In 1987 Jeff Cooper (1920-2006) had this to say about Herbert W. McBride in the prologue to a reprint of the book:
As a young marine I read McBride carefully and enthusiatically, and I learned more about my business from his work than from any other single source. I hope it is not true that I got all my ideas about fighting from him, as has been suggested, but I certainly got of lot of them.

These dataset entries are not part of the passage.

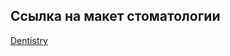 

## Ссылка на макет стоматологии
<a href="https://www.figma.com/design/eiF5opLjBa2hUWWVOxKemJ/%D1%81%D1%82%D0%BE%D0%BC%D0%B0%D1%82%D0%BE%D0%BB%D0%BE%D0%B3%D0%B8%D1%8F?node-id=417-19&node-type=FRAME&t=VU2WH6C0sA4wqKra-0
">Dentistry</a>
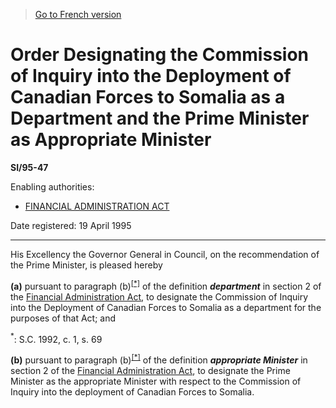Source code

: > [Go to French version](/fr/Règlements/Textes%20réglementaires/95/47.md)

# Order Designating the Commission of Inquiry into the Deployment of Canadian Forces to Somalia as a Department and the Prime Minister as Appropriate Minister

**SI/95-47**

Enabling authorities: 
- [FINANCIAL ADMINISTRATION ACT](/en/Acts/Revised%20Statutes%20of%20Canada/F/F-11.md)

Date registered: 19 April 1995

----------

His Excellency the Governor General in Council, on the recommendation of the Prime Minister, is pleased hereby

**(a)** pursuant to paragraph (b)<sup><a href='#fn_SI-95-47_e_hq_6607'>[*]</a></sup> of the definition ***department*** in section 2 of the [Financial Administration Act](/en/Acts/Revised%20Statutes%20of%20Canada/F/F-11.md), to designate the Commission of Inquiry into the Deployment of Canadian Forces to Somalia as a department for the purposes of that Act; and

<a name='fn_SI-95-47_e_hq_6607'><sup>*</sup></a>: S.C. 1992, c. 1, s. 69<br />



**(b)** pursuant to paragraph (b)<sup><a href='#fn_SI-95-47_e_hq_6607'>[*]</a></sup> of the definition ***appropriate Minister*** in section 2 of the [Financial Administration Act](/en/Acts/Revised%20Statutes%20of%20Canada/F/F-11.md), to designate the Prime Minister as the appropriate Minister with respect to the Commission of Inquiry into the deployment of Canadian Forces to Somalia.




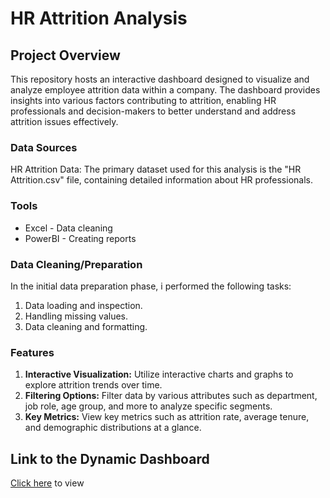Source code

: # HR Attrition Analysis

## Project Overview

This repository hosts an interactive dashboard designed to visualize and analyze employee attrition data within a company. The dashboard provides insights into various factors contributing to attrition, enabling HR professionals and decision-makers to better understand and address attrition issues effectively.


### Data Sources

HR Attrition Data: The primary dataset used for this analysis is the "HR Attrition.csv" file, containing detailed information about HR professionals.


### Tools

- Excel - Data cleaning
- PowerBI - Creating reports


### Data Cleaning/Preparation

In the initial data preparation phase, i performed the following tasks:
1. Data loading and inspection.
2. Handling missing values.
3. Data cleaning and formatting.


### Features

1. **Interactive Visualization:** Utilize interactive charts and graphs to explore attrition trends over time.
2. **Filtering Options:** Filter data by various attributes such as department, job role, age group, and more to analyze specific segments.
3. **Key Metrics:** View key metrics such as attrition rate, average tenure, and demographic distributions at a glance.

## Link to the Dynamic Dashboard
[Click here](https://www.novypro.com/project/hr-attrition-dashboard-37) to view



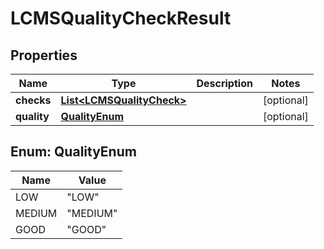 

# LCMSQualityCheckResult



## Properties

| Name | Type | Description | Notes |
|------------ | ------------- | ------------- | -------------|
|**checks** | [**List&lt;LCMSQualityCheck&gt;**](LCMSQualityCheck.md) |  |  [optional] |
|**quality** | [**QualityEnum**](#QualityEnum) |  |  [optional] |



## Enum: QualityEnum

| Name | Value |
|---- | -----|
| LOW | &quot;LOW&quot; |
| MEDIUM | &quot;MEDIUM&quot; |
| GOOD | &quot;GOOD&quot; |



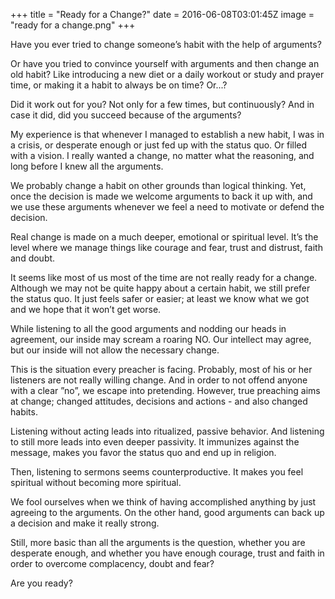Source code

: +++
title = "Ready for a Change?"
date = 2016-06-08T03:01:45Z
image = "ready for a change.png"
+++

Have you ever tried to change someone’s habit with the help of arguments?

Or have you tried to convince yourself with arguments and then change an old habit? Like introducing a new diet or a daily workout or study and prayer time, or making it a habit to always be on time? Or...?

Did it work out for you? Not only for a few times, but continuously? And in case it did, did you succeed because of the arguments?

My experience is that whenever I managed to establish a new habit, I was in a crisis, or desperate enough or just fed up with the status quo. Or filled with a vision. I really wanted a change, no matter what the reasoning, and long before I knew all the arguments.

We probably change a habit on other grounds than logical thinking. Yet, once the decision is made we welcome arguments to back it up with, and we use these arguments whenever we feel a need to motivate or defend the decision.

Real change is made on a much deeper, emotional or spiritual level. It’s the level where we manage things like courage and fear, trust and distrust, faith and doubt.

It seems like most of us most of the time are not really ready for a change. Although we may not be quite happy about a certain habit, we still prefer the status quo. It just feels safer or easier; at least we know what we got and we hope that it won’t get worse.

While listening to all the good arguments and nodding our heads in agreement, our inside may scream a roaring NO. Our intellect may agree, but our inside will not allow the necessary change.

This is the situation every preacher is facing. Probably, most of his or her listeners are not really willing change. And in order to not offend anyone with a clear ”no”, we escape into pretending.  However, true preaching aims at change; changed attitudes, decisions and actions - and also changed habits.

Listening without acting leads into ritualized, passive behavior. And listening to still more leads into even deeper passivity. It immunizes against the message, makes you favor the status quo and end up in religion.

Then, listening to sermons seems counterproductive. It makes you feel spiritual without becoming more spiritual.

We fool ourselves when we think of having accomplished anything by just agreeing to the arguments. On the other hand, good arguments can back up a decision and make it really strong.

Still, more basic than all the arguments is the question, whether you are desperate enough, and whether you have enough courage, trust and faith in order to overcome complacency, doubt and fear?

Are you ready?
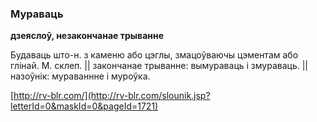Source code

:### Мураваць
**дзеяслоў, незакончанае трыванне**

Будаваць што-н. з каменю або цэглы, змацоўваючы цэментам або глінай. М. склеп. || закончанае трыванне: вымураваць і змураваць. || назоўнік: мураваннне і муроўка.

<a rel="author">[http://rv-blr.com/](http://rv-blr.com/slounik.jsp?letterId=0&maskId=0&pageId=1721)</a>
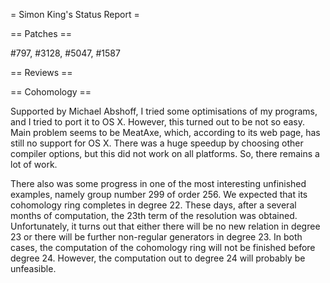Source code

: = Simon King's Status Report =

== Patches ==

 #797, #3128, #5047, #1587

== Reviews ==

== Cohomology ==

  Supported by Michael Abshoff, I tried some optimisations of my programs, and I tried to port it to OS X. However, this turned out to be not so easy. 
  Main problem seems to be MeatAxe, which, according to its web page, has still no support for OS X. 
  There was a huge speedup by choosing other compiler options, but this did not work on all platforms. So, there remains a lot of work.

  There also was some progress in one of the most interesting unfinished examples, namely group number 299 of order 256. We expected that its cohomology ring completes in degree 22. These days, after a several months of computation, the 23th term of the resolution was obtained. Unfortunately, it turns out that either there will be no new relation in degree 23 or there will be further non-regular generators in degree 23. In both cases, the computation of the cohomology ring will not be finished before degree 24. However, the computation out to degree 24 will probably be unfeasible.
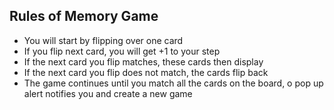 ## Rules of Memory Game
- You will start by flipping over one card
- If you flip next card, you will get +1 to your step
- If the next card you flip matches, these cards then display
- If the next card you flip does not match, the cards flip back
- The game continues until you match all the cards on the board, o pop up alert notifies you and create a new game
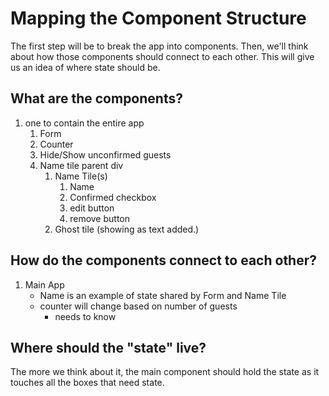 # Mapping the Component Structure
The first step will be to break the app into components. Then, we'll think about how those components should connect to each other. This will give us an idea of where state should be.

## What are the components?
1. one to contain the entire app
    1. Form
    1. Counter
    1. Hide/Show unconfirmed guests
    1. Name tile parent div
        1. Name Tile(s)
            1. Name
            1. Confirmed checkbox
            1. edit button
            1. remove button
        1. Ghost tile (showing as text added.)

## How do the components connect to each other?
1. Main App
    - Name is an example of state shared by Form and Name Tile
    - counter will change based on number of guests
        - needs to know 


## Where should the "state" live?
The more we think about it, the main component should hold the state as it touches all the boxes that need state.
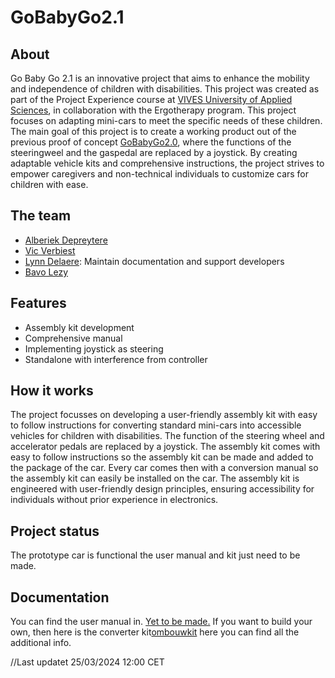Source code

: # GoBabyGo2.1

## About

Go Baby Go 2.1 is an innovative project that aims to enhance the mobility and independence of children with disabilities.
This project was created as part of the Project Experience course at [VIVES University of Applied Sciences](https://www.vives.be/en), in collaboration with the Ergotherapy program. This project focuses on adapting mini-cars to meet the specific needs of these children.
The main goal of this project is to create a working product out of the previous proof of concept [GoBabyGo2.0](https://github.com/vives-project-xp/GoBabyGo2.0), where the functions of the steeringweel and the gaspedal are replaced by a joystick.
By creating adaptable vehicle kits and comprehensive instructions, the project strives to empower caregivers and non-technical individuals to customize cars for children with ease.

## The team

- [Alberiek Depreytere](https://github.com/AlberiekDepreytere) <!--Beschrijving rol toevoegen-->
- [Vic Verbiest](https://github.com/Vic-Verbiest) <!--Beschrijving rol toevoegen-->
- [Lynn Delaere](https://github.com/LynnDelaere): Maintain documentation and support developers
- [Bavo Lezy](https://github.com/bavolezy) <!--Beschrijving rol toevoegen-->

## Features

- Assembly kit development
- Comprehensive manual
- Implementing joystick as steering
- Standalone with interference from controller

## How it works

The project focusses on developing a user-friendly assembly kit with easy to follow instructions for converting standard mini-cars into accessible vehicles for children with disabilities. The function of the steering wheel and accelerator pedals are replaced by a joystick.
The assembly kit comes with easy to follow instructions so the assembly kit can be made and added to the package of the car. Every car comes then with a conversion manual so the assembly kit can easily be installed on the car. The assembly kit is engineered with user-friendly design principles, ensuring accessibility for individuals without prior experience in electronics.

## Project status

The prototype car is functional the user manual and kit just need to be made.

## Documentation

 You can find the user manual in. [Yet to be made.]()
 If you want to build your own, then here is the converter kit[ombouwkit](/Documentation/Ombouwkit.md) here you can find all the additional info.

//Last updatet 25/03/2024 12:00 CET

Times change, and weapons change, and the human spirit seems to lose its luster, but there will always be stout-hearted men on whom Herbert McBride’s story will not be wasted!
Here it is. Amen!
Herbert W. McBride was a Captain in the Indiana National Guard just before he died in 1933. His father, Judge Robert W. McBride had been a judge on the Indiana Supreme Court. McBride’s book is considered one of the best first-person accounts of World War I. McBride’s life was a mixture of honor and valor interspersed with personal failings common to many then and now. He notes in his book that by the end of 1916 he felt in his heart “the game was over,” and a series of alcoholic binges resulted in his court martial and dismissal from the Canadian Expeditionary Force in February 1917. He then joined the United States Army’s 38th Division where he served as a sniper until Armistice day. When the Small Arms Firing School was organized at Camp Perry in May, 1918, he was one of the first instructors. After the war, he apparently got his alcoholism under control and worked in the lumber industry in Oregon for most of his later years. He died in Indianapolis of a heart attack on March 17, 1933, shortly after finishing “A Rifleman Went To War.” His alcoholic binges aside, when he was not so incapacitated he served honorably and with valor for
both his native Canada and his adopted [correction: McBride was born in Waterloo, Indiana October 15, 1873] U.S.A. Captain McBride’s obituary from the May, 1933 American Rifleman, is here. He lies at rest today in a family plot at the Crown Hill Cemetery of Indianapolis.